Pourquoi Calvin a-t-il restreint si drastiquement sa source d’inspiration aux psaumes ? La réponse se trouve certainement dans les fameux trois exclusivismes de Calvin : la foi seule, l’Ecriture seule, à Dieu seul la gloire ! Les psaumes justement répondent très bien à ces trois préoccupations de la Réforme : la foi seule, parce que les psaumes sont l’expression de la foi du peuple de Dieu, l’Ecriture seule parce que les psaumes sont bibliques, à Dieu seul la gloire parce que les psaumes glorifient Dieu.
Aux yeux de Calvin, on ne saurait user avec légèreté d’un instrument aussi puissant que le chant, qui a, nous dit Calvin : « grande force et vigueur pour émouvoir et enflammer le coeur des hommes ». Il convient donc de s’assurer que les textes chantés soient bien à propos, car, nous dit Calvin : «quand la mélodie soutient de mauvaises paroles, cela transperce beaucoup plus fort le cœur».
Ainsi, aux yeux de Calvin, il n’y a pas de meilleure chanson ni plus propre à l’édification de la foi que les Psaumes de David. Quand on les chante, on est certain, nous dit Calvin : «que Dieu nous met en bouche les paroles, comme si Lui-même chantait en nous, pour exalter sa gloire» !
Si aujourd’hui le chant des psaumes n’est pas l’apanage de la seule Réforme, il constitue néanmoins un élément essentiel de l’identité protestante. Mais aujourd’hui, il nous faut bien reconnaître que c’est justement au niveau du psautier ou de la musique en général, que se cristallisent nombre de tensions internes aux Eglises protestantes. Et cela est d’autant plus vif que, comme le soulignait déjà Calvin, avec la musique ce sont les émotions, les affects qui parlent. Je ne suis pas loin de penser que nous sommes plus près à nous diviser par rapport à tel ou tel recueil de chants, à tel ou tel style musical, que par rapport à telle ou telle option théologique.
Nos propres histoires paroissiales, ici à la Vallée de Joux ou là où vous êtes chers auditeurs, en sont certainement les témoins : que d’heures passées à discuter de la pertinence d’un nouveau recueil, que de tensions autour d’un synthétiseur ou d’une batterie, que de blessures parfois autour d’une louange censée montée vers Dieu. Aujourd’hui, je crains que le psautier est un peu le parent pauvre de nos célébrations : les jeunes l’ont renié car étranger à leur culture, les 40-60 ans ne maîtrisent que quelques chants, les anciens emportent avec eux un héritage qui n’a pas su être transmis. Le chant d’Eglise est en train de redevenir à nouveau l’apanage de « professionnels » qu’ils soient organistes ou chorales. La présence ce matin de l’Ensemble choral Val d’Orbe et de la Camerata baroque est en la parfaite illustration, malgré tout le plaisir et la reconnaissance pour leur apport précieux.

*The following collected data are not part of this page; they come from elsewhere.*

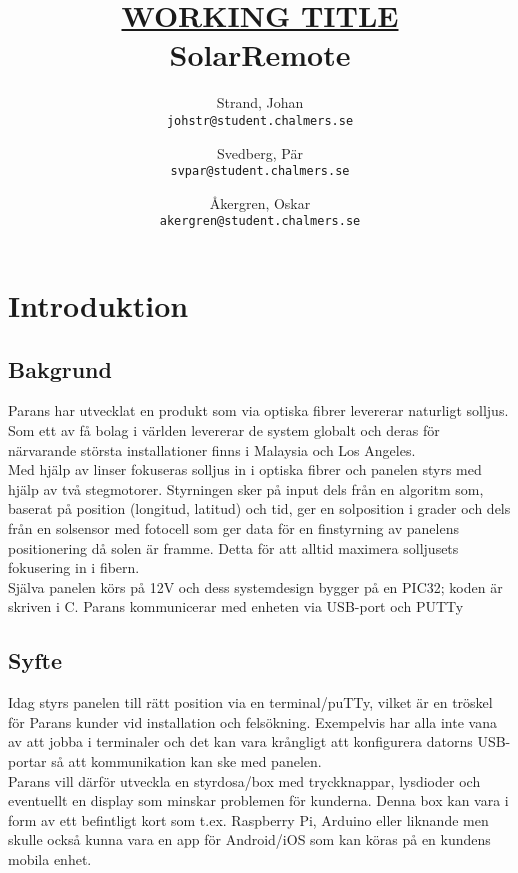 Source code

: \documentclass{article}
\author{	Strand, Johan \\ \texttt{johstr@student.chalmers.se} \and
			Svedberg, Pär\\ \texttt{svpar@student.chalmers.se} \and
			Åkergren, Oskar\\ \texttt{akergren@student.chalmers.se}
}
\title{\underline{\small{WORKING TITLE}} \\ SolarRemote}
\begin{document}
	\maketitle
	\thispagestyle{empty}

	\newpage 

	\tableofcontents

	\newpage

	\section{Introduktion} %
	\label{sec:introduktion}

		\subsection{Bakgrund} %
		\label{sub:bakgrund}
			Parans har utvecklat en produkt som via optiska fibrer levererar naturligt solljus. Som ett av få bolag i världen levererar de system globalt och deras för närvarande största installationer finns i Malaysia och Los Angeles.\\

			\noindent Med hjälp av linser fokuseras solljus in i optiska fibrer och panelen styrs med hjälp av två stegmotorer. Styrningen sker på input dels från en algoritm som, baserat på position (longitud, latitud) och tid, ger en solposition i grader och dels från en solsensor med fotocell som ger data för en finstyrning av panelens positionering då solen är framme. Detta för att alltid maximera solljusets fokusering in i fibern.\\

			\noindent Själva panelen körs på 12V och dess systemdesign bygger på en PIC32; koden är skriven i C. Parans kommunicerar med enheten via USB-port och PUTTy
		
		\subsection{Syfte} %
		\label{sub:syfte}
			Idag styrs panelen till rätt position via en terminal/puTTy, vilket är en tröskel för Parans kunder vid installation och felsökning.  Exempelvis har alla inte vana av att jobba i terminaler och det kan vara krångligt att konfigurera datorns USB-portar så att kommunikation kan ske med panelen. \\

			\noindent Parans vill därför utveckla en styrdosa/box med tryckknappar, lysdioder och eventuellt en display som minskar problemen för kunderna. Denna box kan vara i form av ett befintligt kort som t.ex. Raspberry Pi, Arduino eller liknande men skulle också kunna vara en app för Android/iOS som kan köras på en kundens mobila enhet.
\end{document}

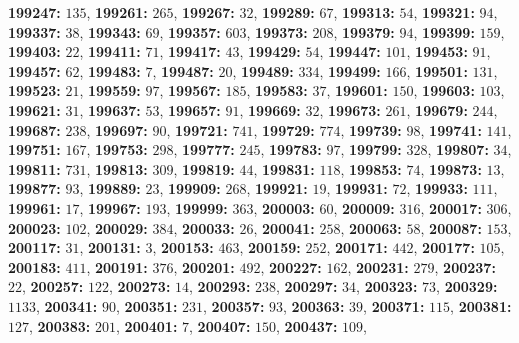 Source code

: \textsf{\bfseries 199247:} $135$, \textsf{\bfseries 199261:} $265$, \textsf{\bfseries 199267:} $32$, \textsf{\bfseries 199289:} $67$, \textsf{\bfseries 199313:} $54$, \textsf{\bfseries 199321:} $94$, \textsf{\bfseries 199337:} $38$, \textsf{\bfseries 199343:} $69$, \textsf{\bfseries 199357:} $603$, \textsf{\bfseries 199373:} $208$, \textsf{\bfseries 199379:} $94$, \textsf{\bfseries 199399:} $159$, \textsf{\bfseries 199403:} $22$, \textsf{\bfseries 199411:} $71$, \textsf{\bfseries 199417:} $43$, \textsf{\bfseries 199429:} $54$, \textsf{\bfseries 199447:} $101$, \textsf{\bfseries 199453:} $91$, \textsf{\bfseries 199457:} $62$, \textsf{\bfseries 199483:} $7$, \textsf{\bfseries 199487:} $20$, \textsf{\bfseries 199489:} $334$, \textsf{\bfseries 199499:} $166$, \textsf{\bfseries 199501:} $131$, \textsf{\bfseries 199523:} $21$, \textsf{\bfseries 199559:} $97$, \textsf{\bfseries 199567:} $185$, \textsf{\bfseries 199583:} $37$, \textsf{\bfseries 199601:} $150$, \textsf{\bfseries 199603:} $103$, \textsf{\bfseries 199621:} $31$, \textsf{\bfseries 199637:} $53$, \textsf{\bfseries 199657:} $91$, \textsf{\bfseries 199669:} $32$, \textsf{\bfseries 199673:} $261$, \textsf{\bfseries 199679:} $244$, \textsf{\bfseries 199687:} $238$, \textsf{\bfseries 199697:} $90$, \textsf{\bfseries 199721:} $741$, \textsf{\bfseries 199729:} $774$, \textsf{\bfseries 199739:} $98$, \textsf{\bfseries 199741:} $141$, \textsf{\bfseries 199751:} $167$, \textsf{\bfseries 199753:} $298$, \textsf{\bfseries 199777:} $245$, \textsf{\bfseries 199783:} $97$, \textsf{\bfseries 199799:} $328$, \textsf{\bfseries 199807:} $34$, \textsf{\bfseries 199811:} $731$, \textsf{\bfseries 199813:} $309$, \textsf{\bfseries 199819:} $44$, \textsf{\bfseries 199831:} $118$, \textsf{\bfseries 199853:} $74$, \textsf{\bfseries 199873:} $13$, \textsf{\bfseries 199877:} $93$, \textsf{\bfseries 199889:} $23$, \textsf{\bfseries 199909:} $268$, \textsf{\bfseries 199921:} $19$, \textsf{\bfseries 199931:} $72$, \textsf{\bfseries 199933:} $111$, \textsf{\bfseries 199961:} $17$, \textsf{\bfseries 199967:} $193$, \textsf{\bfseries 199999:} $363$, \textsf{\bfseries 200003:} $60$, \textsf{\bfseries 200009:} $316$, \textsf{\bfseries 200017:} $306$, \textsf{\bfseries 200023:} $102$, \textsf{\bfseries 200029:} $384$, \textsf{\bfseries 200033:} $26$, \textsf{\bfseries 200041:} $258$, \textsf{\bfseries 200063:} $58$, \textsf{\bfseries 200087:} $153$, \textsf{\bfseries 200117:} $31$, \textsf{\bfseries 200131:} $3$, \textsf{\bfseries 200153:} $463$, \textsf{\bfseries 200159:} $252$, \textsf{\bfseries 200171:} $442$, \textsf{\bfseries 200177:} $105$, \textsf{\bfseries 200183:} $411$, \textsf{\bfseries 200191:} $376$, \textsf{\bfseries 200201:} $492$, \textsf{\bfseries 200227:} $162$, \textsf{\bfseries 200231:} $279$, \textsf{\bfseries 200237:} $22$, \textsf{\bfseries 200257:} $122$, \textsf{\bfseries 200273:} $14$, \textsf{\bfseries 200293:} $238$, \textsf{\bfseries 200297:} $34$, \textsf{\bfseries 200323:} $73$, \textsf{\bfseries 200329:} $1133$, \textsf{\bfseries 200341:} $90$, \textsf{\bfseries 200351:} $231$, \textsf{\bfseries 200357:} $93$, \textsf{\bfseries 200363:} $39$, \textsf{\bfseries 200371:} $115$, \textsf{\bfseries 200381:} $127$, \textsf{\bfseries 200383:} $201$, \textsf{\bfseries 200401:} $7$, \textsf{\bfseries 200407:} $150$, \textsf{\bfseries 200437:} $109$,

Mais il est justement précieux, car sans eux, on risque fort de paraître fade si ce n’est à nos propres oreilles, tout du moins aux oreilles des auditeurs. En ce dimanche de la Réformation, il serait peut-être bon de se réapproprier le rêve de Calvin : une louange biblique, portée par une foi vibrante, à la gloire de Dieu, et que tous peuvent entonner. A mes yeux, je ne vois que deux solutions : soit nous inventons un nouveau répertoire de chants au style original — c’est, il me semble, l’option prise par les frères de Taizé — soit nous nous réapproprions le psautier tout en intégrant certains apports récents d’une louange moderne.
Mais cette dernière solution ne se fera pas sans un certain effort : nous avons besoin des anciens pour qu’ils nous transmettent leur savoir. Même si la voix n’est plus aussi assurée qu’hier, vous pouvez participer à faire apprendre aux générations qui vous succèdent la richesse de votre patrimoine ; nous avons besoin des 40-60 ans pour qu’ils s’attellent non seulement à l’apprentissage de leur propre héritage, mais aussi qu’ils fassent une réelle place à des styles musicaux jeunes et différents ; nous avons besoin des jeunes pour qu’ils découvrent leurs racines, pour qu’ils revendiquent une place légitime dans l’Eglise, mais aussi pour qu’ils portent un regard critique sur leurs propres apports musicaux.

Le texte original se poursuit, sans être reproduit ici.